Wherever the French bivouacked the scene was such as might rather have been looked for in a camp of predatory Tartars than in that of a civilised people. Food and forage, and skins of wine, and clothes and church vestments, books and guitars, and all the bulkier articles of wasteful spoil were heaped together in their huts with the planks and doors of the habitations which they had demolished. Some of the men, retaining amid this brutal service the characteristic activity and cleverness of their nation, fitted up their huts with hangings from their last scene of pillage, with a regard to comfort hardly to have been expected in their situation, and a love of gaiety only to be found in Frenchmen.

Such was the condition of things with the main army when the famous battle of Barosa was fought by a different section of the British army at some distance.

An Anglo-Spanish army was attempting to raise the siege of Cadiz. All bade fair for success, as the French had scarcely ten thousand men in their lines, while in the city the Spanish force was more than twenty thousand. On this occasion, Graham acted under the command of La Pena, and eleven thousand allied troops were despatched from Cadiz to Tarifa, to operate against the enemy’s rear at Chiclana; while it was arranged that Zayas, who commanded in the Isle de Leon, should pass his troops over San Petri near the sea, and unite in a combined attack.
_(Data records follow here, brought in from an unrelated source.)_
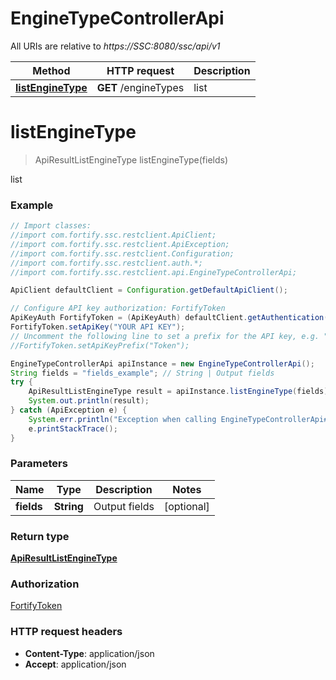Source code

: # EngineTypeControllerApi

All URIs are relative to *https://SSC:8080/ssc/api/v1*

Method | HTTP request | Description
------------- | ------------- | -------------
[**listEngineType**](EngineTypeControllerApi.md#listEngineType) | **GET** /engineTypes | list


<a name="listEngineType"></a>
# **listEngineType**
> ApiResultListEngineType listEngineType(fields)

list

### Example
```java
// Import classes:
//import com.fortify.ssc.restclient.ApiClient;
//import com.fortify.ssc.restclient.ApiException;
//import com.fortify.ssc.restclient.Configuration;
//import com.fortify.ssc.restclient.auth.*;
//import com.fortify.ssc.restclient.api.EngineTypeControllerApi;

ApiClient defaultClient = Configuration.getDefaultApiClient();

// Configure API key authorization: FortifyToken
ApiKeyAuth FortifyToken = (ApiKeyAuth) defaultClient.getAuthentication("FortifyToken");
FortifyToken.setApiKey("YOUR API KEY");
// Uncomment the following line to set a prefix for the API key, e.g. "Token" (defaults to null)
//FortifyToken.setApiKeyPrefix("Token");

EngineTypeControllerApi apiInstance = new EngineTypeControllerApi();
String fields = "fields_example"; // String | Output fields
try {
    ApiResultListEngineType result = apiInstance.listEngineType(fields);
    System.out.println(result);
} catch (ApiException e) {
    System.err.println("Exception when calling EngineTypeControllerApi#listEngineType");
    e.printStackTrace();
}
```

### Parameters

Name | Type | Description  | Notes
------------- | ------------- | ------------- | -------------
 **fields** | **String**| Output fields | [optional]

### Return type

[**ApiResultListEngineType**](ApiResultListEngineType.md)

### Authorization

[FortifyToken](../README.md#FortifyToken)

### HTTP request headers

 - **Content-Type**: application/json
 - **Accept**: application/json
After much delay, occasioned by tempestuous weather, the troops and artillery were safely assembled at Tarifa on the 27th; and when joined by the 28th regiment and the flank companies of the 9th and 82nd, they numbered about four thousand five hundred effective men.

General La Pena arrived the same day with seven thousand Spaniards; and on the next, the united force moved through the passes of the Ronda hills, and halted within four leagues of the French outposts. The commands of the allies were thus distributed—the vanguard to Lardizable, the centre to the Prince of Anglona, the reserve to General Graham, and the cavalry to Colonel Whittingham.

Victor, the French commander, though apprised of the activity of the Spaniards, and the march of General Graham, could not correctly ascertain the point upon which their intended operations would be directed; and therefore, with eleven thousand choice troops, he took post in observation between the roads of Conil and Medina.

On the 2nd April, the capture of Casa Viejas, increased La Pena’s force by sixteen hundred infantry, and a number of guerilla horse. Until the 5th, he continued his movements, and, after his advanced guard had been roughly handled by a squadron of French dragoons, he halted on the Cerro de Puerco, more generally and gloriously known as the heights of Barosa.

Barosa, though not a high hill, rises considerably above the rugged plain it overlooks, and stands four miles inland from the debouchement of the Santi Petri. The plain is bounded on the right by the forest of Chiclana, on the left by cliffs on the sea-beach, and on the centre by a pine wood, beyond which the hill of Bermeja rises.